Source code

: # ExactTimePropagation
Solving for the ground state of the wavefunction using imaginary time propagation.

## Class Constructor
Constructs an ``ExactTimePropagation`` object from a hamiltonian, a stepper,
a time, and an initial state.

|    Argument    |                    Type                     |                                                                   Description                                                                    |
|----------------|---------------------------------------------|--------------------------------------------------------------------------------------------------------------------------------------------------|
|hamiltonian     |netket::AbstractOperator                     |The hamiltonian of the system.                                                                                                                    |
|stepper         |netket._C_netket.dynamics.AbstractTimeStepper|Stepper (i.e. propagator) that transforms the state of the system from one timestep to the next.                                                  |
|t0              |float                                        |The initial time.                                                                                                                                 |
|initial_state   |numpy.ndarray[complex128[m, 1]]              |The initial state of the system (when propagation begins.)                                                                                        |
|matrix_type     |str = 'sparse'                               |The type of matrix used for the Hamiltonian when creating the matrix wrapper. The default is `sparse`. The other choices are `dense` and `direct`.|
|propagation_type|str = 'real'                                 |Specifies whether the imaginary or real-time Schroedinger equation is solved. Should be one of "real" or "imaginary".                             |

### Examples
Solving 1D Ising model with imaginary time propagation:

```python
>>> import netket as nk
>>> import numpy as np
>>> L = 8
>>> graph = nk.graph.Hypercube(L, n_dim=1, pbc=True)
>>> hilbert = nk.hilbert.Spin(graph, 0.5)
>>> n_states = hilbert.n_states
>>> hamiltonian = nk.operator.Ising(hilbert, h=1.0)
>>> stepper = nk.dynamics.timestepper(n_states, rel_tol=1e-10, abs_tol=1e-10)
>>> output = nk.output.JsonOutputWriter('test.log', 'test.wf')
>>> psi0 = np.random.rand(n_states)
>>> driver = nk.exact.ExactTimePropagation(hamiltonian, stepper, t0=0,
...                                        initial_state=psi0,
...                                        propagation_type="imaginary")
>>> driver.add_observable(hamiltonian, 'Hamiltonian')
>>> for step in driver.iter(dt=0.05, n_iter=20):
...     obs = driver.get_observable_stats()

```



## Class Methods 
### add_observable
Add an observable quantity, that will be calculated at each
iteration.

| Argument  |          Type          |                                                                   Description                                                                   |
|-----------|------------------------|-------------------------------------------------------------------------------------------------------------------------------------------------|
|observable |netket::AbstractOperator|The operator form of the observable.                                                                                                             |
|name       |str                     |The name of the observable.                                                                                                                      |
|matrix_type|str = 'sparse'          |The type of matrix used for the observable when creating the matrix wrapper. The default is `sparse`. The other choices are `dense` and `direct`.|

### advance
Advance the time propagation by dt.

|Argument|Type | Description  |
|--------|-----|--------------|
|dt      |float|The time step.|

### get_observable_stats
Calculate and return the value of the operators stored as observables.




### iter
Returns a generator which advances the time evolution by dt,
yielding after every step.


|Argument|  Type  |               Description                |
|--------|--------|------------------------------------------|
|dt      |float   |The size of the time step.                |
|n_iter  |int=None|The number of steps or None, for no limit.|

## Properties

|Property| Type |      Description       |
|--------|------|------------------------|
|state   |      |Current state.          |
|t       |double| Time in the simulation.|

......

- **Work required**: Using the entries above, output exactly the lines between the line holding "for the Hamiltonian" and the line holding "operator form of", end lines included, and nothing more.

- **Answer below**:
|matrix_type     |str = 'sparse'                               |The type of matrix used for the Hamiltonian when creating the matrix wrapper. The default is `sparse`. The other choices are `dense` and `direct`.|
|propagation_type|str = 'real'                                 |Specifies whether the imaginary or real-time Schroedinger equation is solved. Should be one of "real" or "imaginary".                             |

### Examples
Solving 1D Ising model with imaginary time propagation:

```python
>>> import netket as nk
>>> import numpy as np
>>> L = 8
>>> graph = nk.graph.Hypercube(L, n_dim=1, pbc=True)
>>> hilbert = nk.hilbert.Spin(graph, 0.5)
>>> n_states = hilbert.n_states
>>> hamiltonian = nk.operator.Ising(hilbert, h=1.0)
>>> stepper = nk.dynamics.timestepper(n_states, rel_tol=1e-10, abs_tol=1e-10)
>>> output = nk.output.JsonOutputWriter('test.log', 'test.wf')
>>> psi0 = np.random.rand(n_states)
>>> driver = nk.exact.ExactTimePropagation(hamiltonian, stepper, t0=0,
...                                        initial_state=psi0,
...                                        propagation_type="imaginary")
>>> driver.add_observable(hamiltonian, 'Hamiltonian')
>>> for step in driver.iter(dt=0.05, n_iter=20):
...     obs = driver.get_observable_stats()

```



## Class Methods 
### add_observable
Add an observable quantity, that will be calculated at each
iteration.

| Argument  |          Type          |                                                                   Description                                                                   |
|-----------|------------------------|-------------------------------------------------------------------------------------------------------------------------------------------------|
|observable |netket::AbstractOperator|The operator form of the observable.                                                                                                             |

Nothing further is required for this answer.